Posted by Little Mash on
The simplest way to describe my childhood, would be to say that it was very diverse. I'll touch on it briefly, because it's a big part of what makes me the mother I am today, but there's so many layers to it, that I think it almost really does need a novel to describe properly!

My mother and father separated when I was very little, and my father is now a minister for the Salvation Army, while my mother is finally coming out the other end of a pretty rough couple of decades. These rough years of hers involved mentally, sexually and physically abusive partners; as well as poverty, lots of drugs and alcohol abuse in the home and mental health issues. My brother and I would stay with my father on the weekends and my mother during the week. My Dad moved to the South Island when I was 11, but I was fortunate to have a few outlets from all this heavy stuff during my formative years thanks to my grandparents, Hula practice and Husbands family (we met when I was 15).

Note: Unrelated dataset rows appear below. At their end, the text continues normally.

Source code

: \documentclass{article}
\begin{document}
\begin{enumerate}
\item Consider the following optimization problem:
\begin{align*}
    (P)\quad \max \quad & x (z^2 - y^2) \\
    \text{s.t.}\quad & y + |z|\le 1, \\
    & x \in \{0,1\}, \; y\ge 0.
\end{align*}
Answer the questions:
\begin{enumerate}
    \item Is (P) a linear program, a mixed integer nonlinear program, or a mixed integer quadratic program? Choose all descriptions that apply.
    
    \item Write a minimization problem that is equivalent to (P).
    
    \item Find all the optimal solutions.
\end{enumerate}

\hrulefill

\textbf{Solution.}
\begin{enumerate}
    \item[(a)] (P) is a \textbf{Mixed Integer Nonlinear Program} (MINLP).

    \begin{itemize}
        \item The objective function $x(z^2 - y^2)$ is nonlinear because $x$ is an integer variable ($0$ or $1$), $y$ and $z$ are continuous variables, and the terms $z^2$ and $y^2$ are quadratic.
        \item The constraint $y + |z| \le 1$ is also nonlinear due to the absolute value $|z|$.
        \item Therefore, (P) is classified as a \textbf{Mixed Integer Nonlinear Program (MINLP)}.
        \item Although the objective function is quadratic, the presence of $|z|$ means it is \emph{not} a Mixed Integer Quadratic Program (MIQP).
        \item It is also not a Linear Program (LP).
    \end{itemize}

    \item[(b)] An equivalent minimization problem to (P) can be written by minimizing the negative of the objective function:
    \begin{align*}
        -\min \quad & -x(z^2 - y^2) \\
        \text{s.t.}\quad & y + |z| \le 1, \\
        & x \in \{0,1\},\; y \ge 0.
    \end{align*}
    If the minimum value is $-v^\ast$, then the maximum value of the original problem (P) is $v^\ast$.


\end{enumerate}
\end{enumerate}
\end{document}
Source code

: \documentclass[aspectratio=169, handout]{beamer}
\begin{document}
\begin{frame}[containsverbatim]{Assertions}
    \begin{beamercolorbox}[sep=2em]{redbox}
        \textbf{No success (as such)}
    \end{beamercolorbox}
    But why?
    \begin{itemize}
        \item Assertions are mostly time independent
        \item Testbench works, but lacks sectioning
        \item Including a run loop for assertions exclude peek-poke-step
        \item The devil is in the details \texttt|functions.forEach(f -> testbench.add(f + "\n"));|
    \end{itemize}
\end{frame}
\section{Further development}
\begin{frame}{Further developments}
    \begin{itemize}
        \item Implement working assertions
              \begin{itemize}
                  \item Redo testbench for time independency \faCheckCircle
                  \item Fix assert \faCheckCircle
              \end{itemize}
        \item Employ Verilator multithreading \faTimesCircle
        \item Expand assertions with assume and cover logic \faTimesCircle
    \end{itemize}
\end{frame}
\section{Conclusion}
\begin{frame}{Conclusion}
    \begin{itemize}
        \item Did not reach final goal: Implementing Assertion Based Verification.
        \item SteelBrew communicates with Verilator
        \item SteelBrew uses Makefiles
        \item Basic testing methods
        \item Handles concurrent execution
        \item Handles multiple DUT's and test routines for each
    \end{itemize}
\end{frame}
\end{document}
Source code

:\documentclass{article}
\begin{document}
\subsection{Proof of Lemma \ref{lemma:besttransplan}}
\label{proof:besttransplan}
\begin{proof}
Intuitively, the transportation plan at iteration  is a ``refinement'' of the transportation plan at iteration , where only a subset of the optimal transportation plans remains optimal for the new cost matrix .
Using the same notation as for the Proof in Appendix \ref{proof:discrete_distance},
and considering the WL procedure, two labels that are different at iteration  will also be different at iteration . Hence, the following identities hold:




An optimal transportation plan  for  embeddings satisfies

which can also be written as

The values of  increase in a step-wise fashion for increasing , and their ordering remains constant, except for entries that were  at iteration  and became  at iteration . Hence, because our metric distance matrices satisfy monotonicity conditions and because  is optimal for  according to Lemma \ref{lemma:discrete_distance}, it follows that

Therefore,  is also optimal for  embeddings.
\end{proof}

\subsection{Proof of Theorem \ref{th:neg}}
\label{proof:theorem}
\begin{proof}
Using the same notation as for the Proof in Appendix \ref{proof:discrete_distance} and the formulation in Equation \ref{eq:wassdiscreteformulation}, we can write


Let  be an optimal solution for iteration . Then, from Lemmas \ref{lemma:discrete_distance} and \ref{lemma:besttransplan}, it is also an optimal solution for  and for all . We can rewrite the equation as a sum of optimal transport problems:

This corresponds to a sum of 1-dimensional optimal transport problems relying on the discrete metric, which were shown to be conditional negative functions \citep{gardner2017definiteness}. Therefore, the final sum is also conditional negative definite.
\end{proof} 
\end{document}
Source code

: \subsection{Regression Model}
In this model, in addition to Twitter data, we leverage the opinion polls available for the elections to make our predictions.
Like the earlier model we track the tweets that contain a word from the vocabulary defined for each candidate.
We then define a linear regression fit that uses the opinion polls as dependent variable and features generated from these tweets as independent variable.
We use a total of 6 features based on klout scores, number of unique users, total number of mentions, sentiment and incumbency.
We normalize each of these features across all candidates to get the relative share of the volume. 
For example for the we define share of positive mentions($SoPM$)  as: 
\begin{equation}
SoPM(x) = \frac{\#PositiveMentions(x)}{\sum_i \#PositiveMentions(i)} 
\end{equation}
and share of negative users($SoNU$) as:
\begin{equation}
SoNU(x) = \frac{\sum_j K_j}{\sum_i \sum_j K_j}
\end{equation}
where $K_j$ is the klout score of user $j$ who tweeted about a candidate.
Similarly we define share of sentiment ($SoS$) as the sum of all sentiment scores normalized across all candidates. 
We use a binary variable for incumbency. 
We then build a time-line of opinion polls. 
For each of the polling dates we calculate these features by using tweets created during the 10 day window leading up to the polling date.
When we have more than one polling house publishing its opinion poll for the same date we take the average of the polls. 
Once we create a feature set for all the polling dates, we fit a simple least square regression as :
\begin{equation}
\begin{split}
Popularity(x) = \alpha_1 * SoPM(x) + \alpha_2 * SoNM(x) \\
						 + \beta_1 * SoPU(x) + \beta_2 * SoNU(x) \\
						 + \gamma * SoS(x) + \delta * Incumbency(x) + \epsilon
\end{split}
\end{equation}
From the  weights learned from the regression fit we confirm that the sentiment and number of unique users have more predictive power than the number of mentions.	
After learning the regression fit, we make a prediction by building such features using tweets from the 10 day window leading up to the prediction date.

Definitely some pretty heavy times in my childhood, but unfortunately, the reality is, I was still so, so privileged. Because I still had love, support and a way to escape from it all when I needed to. And I've actually been so fortunate to have this childhood, because it’s given first hand exposure to different cultures, poverty, mental health struggles and different ways of living. This allows me to understand, connect and communicate with people on such a deeper level than I feel I would have been able to otherwise.



What is a typical day in your life?

A typical day in my life is pretty hectic at the moment! I'm still trying to find this balance between mum and work life. I LOVE my job as a photographer, but things have definitely grown faster than I expected! So you'll usually find me on Instagram responding to messages and on my laptop editing from 8pm - 11pm/1am. Then I'm up again at 6:30am with the kids, getting my son Quaid ready for daycare. I spend the day at home with my youngest baby, Manawanui, normally doing household chores and any other editing I can get done between her and those. I'll then spend most of my weekends out and about doing my shoots while my Husband can stay home with the babies. 




How do you balance Mum life and running a business? Do you have any tips and tricks for us?

I don't hahaha. But no seriously. That's a MASSIVE struggle of mine at the moment. I'm spending WAY too much time on my phone. So just in the last few weeks I've actually invested in a few pieces of software that will help me save a lot of time with my business. And me and my husband are looking to implement some new routines with phone usage. Other than that though, my MIL and family have been massive life savers too. There's absolutely no way I'd be able to have this business without the support of our village. 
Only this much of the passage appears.